## Task instructions
From the data below, retype exactly the lines starting with the one that contains "verze modulu |" and ending with the one that contains "Security for SharePoint", both included.

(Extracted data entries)
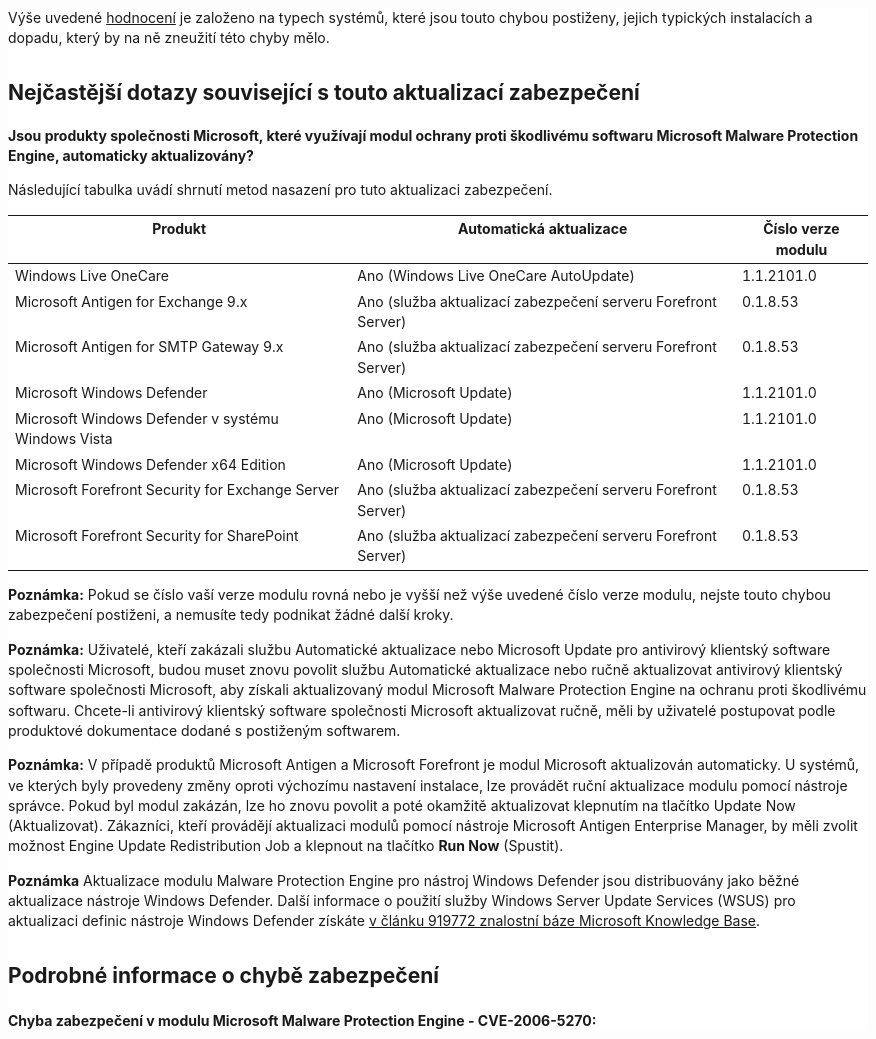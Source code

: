 Výše uvedené [hodnocení](http://go.microsoft.com/fwlink/?linkid=21140) je založeno na typech systémů, které jsou touto chybou postiženy, jejich typických instalacích a dopadu, který by na ně zneužití této chyby mělo.
  
Nejčastější dotazy související s touto aktualizací zabezpečení  
--------------------------------------------------------------
  
**Jsou produkty společnosti Microsoft, které využívají modul ochrany proti škodlivému softwaru Microsoft Malware Protection Engine, automaticky aktualizovány?**
  
Následující tabulka uvádí shrnutí metod nasazení pro tuto aktualizaci zabezpečení.
  
| Produkt                                            | Automatická aktualizace                                       | Číslo verze modulu |  
|----------------------------------------------------|---------------------------------------------------------------|--------------------|  
| Windows Live OneCare                               | Ano (Windows Live OneCare AutoUpdate)                         | 1.1.2101.0         |  
| Microsoft Antigen for Exchange 9.x                 | Ano (služba aktualizací zabezpečení serveru Forefront Server) | 0.1.8.53           |  
| Microsoft Antigen for SMTP Gateway 9.x             | Ano (služba aktualizací zabezpečení serveru Forefront Server) | 0.1.8.53           |  
| Microsoft Windows Defender                         | Ano (Microsoft Update)                                        | 1.1.2101.0         |  
| Microsoft Windows Defender v systému Windows Vista | Ano (Microsoft Update)                                        | 1.1.2101.0         |  
| Microsoft Windows Defender x64 Edition             | Ano (Microsoft Update)                                        | 1.1.2101.0         |  
| Microsoft Forefront Security for Exchange Server   | Ano (služba aktualizací zabezpečení serveru Forefront Server) | 0.1.8.53           |  
| Microsoft Forefront Security for SharePoint        | Ano (služba aktualizací zabezpečení serveru Forefront Server) | 0.1.8.53           |
  
**Poznámka:** Pokud se číslo vaší verze modulu rovná nebo je vyšší než výše uvedené číslo verze modulu, nejste touto chybou zabezpečení postiženi, a nemusíte tedy podnikat žádné další kroky.
  
**Poznámka:** Uživatelé, kteří zakázali službu Automatické aktualizace nebo Microsoft Update pro antivirový klientský software společnosti Microsoft, budou muset znovu povolit službu Automatické aktualizace nebo ručně aktualizovat antivirový klientský software společnosti Microsoft, aby získali aktualizovaný modul Microsoft Malware Protection Engine na ochranu proti škodlivému softwaru. Chcete-li antivirový klientský software společnosti Microsoft aktualizovat ručně, měli by uživatelé postupovat podle produktové dokumentace dodané s postiženým softwarem.
  
**Poznámka:** V případě produktů Microsoft Antigen a Microsoft Forefront je modul Microsoft aktualizován automaticky. U systémů, ve kterých byly provedeny změny oproti výchozímu nastavení instalace, lze provádět ruční aktualizace modulu pomocí nástroje správce. Pokud byl modul zakázán, lze ho znovu povolit a poté okamžitě aktualizovat klepnutím na tlačítko Update Now (Aktualizovat). Zákazníci, kteří provádějí aktualizaci modulů pomocí nástroje Microsoft Antigen Enterprise Manager, by měli zvolit možnost Engine Update Redistribution Job a klepnout na tlačítko **Run Now** (Spustit).
  
**Poznámka** Aktualizace modulu Malware Protection Engine pro nástroj Windows Defender jsou distribuovány jako běžné aktualizace nástroje Windows Defender. Další informace o použití služby Windows Server Update Services (WSUS) pro aktualizaci definic nástroje Windows Defender získáte [v článku 919772 znalostní báze Microsoft Knowledge Base](http://support.microsoft.com/kb/919772).
  
Podrobné informace o chybě zabezpečení  
--------------------------------------
  
#### Chyba zabezpečení v modulu Microsoft Malware Protection Engine - CVE-2006-5270:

## Problem solution
| Produkt                                            | Automatická aktualizace                                       | Číslo verze modulu |  
|----------------------------------------------------|---------------------------------------------------------------|--------------------|  
| Windows Live OneCare                               | Ano (Windows Live OneCare AutoUpdate)                         | 1.1.2101.0         |  
| Microsoft Antigen for Exchange 9.x                 | Ano (služba aktualizací zabezpečení serveru Forefront Server) | 0.1.8.53           |  
| Microsoft Antigen for SMTP Gateway 9.x             | Ano (služba aktualizací zabezpečení serveru Forefront Server) | 0.1.8.53           |  
| Microsoft Windows Defender                         | Ano (Microsoft Update)                                        | 1.1.2101.0         |  
| Microsoft Windows Defender v systému Windows Vista | Ano (Microsoft Update)                                        | 1.1.2101.0         |  
| Microsoft Windows Defender x64 Edition             | Ano (Microsoft Update)                                        | 1.1.2101.0         |  
| Microsoft Forefront Security for Exchange Server   | Ano (služba aktualizací zabezpečení serveru Forefront Server) | 0.1.8.53           |  
| Microsoft Forefront Security for SharePoint        | Ano (služba aktualizací zabezpečení serveru Forefront Server) | 0.1.8.53           |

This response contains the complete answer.